Vasiyetnamenin yok edilmek suretiyle geri alınması haliyse, genelde el yazılı vasiyetnamelerde söz konusu olmaktadır. Bu yolla vasiyetnamenin geri alınmasında dikkat edilmesi gereken nokta, her yok etmenin geri alma sayılmayacağı ve bir yok etmenin geri alma sayılması için mutlaka yok etmenin geri alma iradesiyle yapılması gerektiğidir. Başka bir söylemle vasiyetçinin iradesi olmadan meydana gelen yok olmalar yahut kazara gerçekleşen yok edilmeler vasiyetnamenin geri alınması sonucu doğurmamaktadır. Resmi vasiyetnamelerin bir sureti noter bir sureti de vasiyetçi bünyesinde muhafaza edildiğinden, yok edilme sonucunu doğuran yırtma, yakma veya karalama gibi eylemlerin noter bünyesinde muhafaza edilen surette gerçekleştirilmesi mümkün değildir. Bu nedenle de olağanüstü haller saklı tutulmak kaydıyla, hem noter hem de vasiyetçi bünyesinde bulunan suretin yok edilmesi mümkün olmadığından, resmi vasiyetnamelerin yok edilme yoluyla geri alınması pek de mümkün gözükmemektedir.

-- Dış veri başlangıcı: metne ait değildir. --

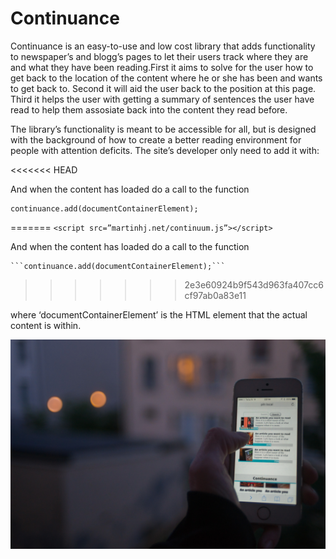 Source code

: # Continuance
Continuance is an easy-to-use and low cost library that adds
functionality to newspaper’s and blogg’s pages to let their users track where
they are and what they have been reading.First it aims to solve for the user how
to get back to the location of the content where he or she has been and wants to
get back to. Second it will aid the user back to the position at this page.
Third it helps the user with getting a summary of sentences the user have read
to help them assosiate back into the content they read before.

The library’s functionality is meant to be accessible for all, but is designed
with the background of how to create a better reading environment for people
with attention deficits.  The site’s developer only need to add it with: 

<<<<<<< HEAD
	<script src=”martinhj.net/continuum.js”></script>

And when the content has loaded do a call to the function

	continuance.add(documentContainerElement);
=======
	```<script src=”martinhj.net/continuum.js”></script>```

And when the content has loaded do a call to the function

	```continuance.add(documentContainerElement);```
>>>>>>> 2e3e60924b9f543d963fa407cc6cf97ab0a83e11

where ‘documentContainerElement’ is the HTML element that the actual content is
within.

![Alt text](continuance.jpg "Continuance") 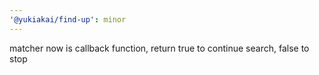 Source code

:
 ```yaml
---
'@yukiakai/find-up': minor
---
```


matcher now is callback function, return true to continue search, false to stop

Önemle belirtmek gerekir ki vasiyetnamenin yok edilme yoluyla geri alınmasıyla vasiyetnamenin yok olması kurumu (Lütfen Bkz.), hem şartları hem de hukuki sonuçları bakımından farklı olduğundan karıştırılamaması gerekmektedir.
Son olarak özellikle mirasbırakan tarafından gerçekleştirilen belli mal vasiyetlerinden sonra, aynı mal üzerinde -aksi belirtilmedikçe ve ölüme bağlı tasarrufla bağdaşmadıkça- yapılan sağlararası tasarrufun, vasiyetnameyi geri aldığı kabul edilir. Belli mal vasiyetini geri alan sağlararası tasarrufun ardından, vasiyet ve sağlarararası tasarrufun konusu olan belli malın mirasbırakanın malvarlığına geri dönmesiyle, belli mal vasiyetinin yeniden geçerlilik kazanma durumu tartışmalı olsa da; daha önce de belirtildiği gibi miras hukukuku sıkı şekil şartlara tabi olduğundan bu halde, belirli mal vasiyetinin canlanmayacağı ve mirasbırakanın böyle bir arzusu varsa şekil şartlara uygun olarak yeni bir mal vasiyetini meydana getirmesi gerektiği kabul edilmelidir.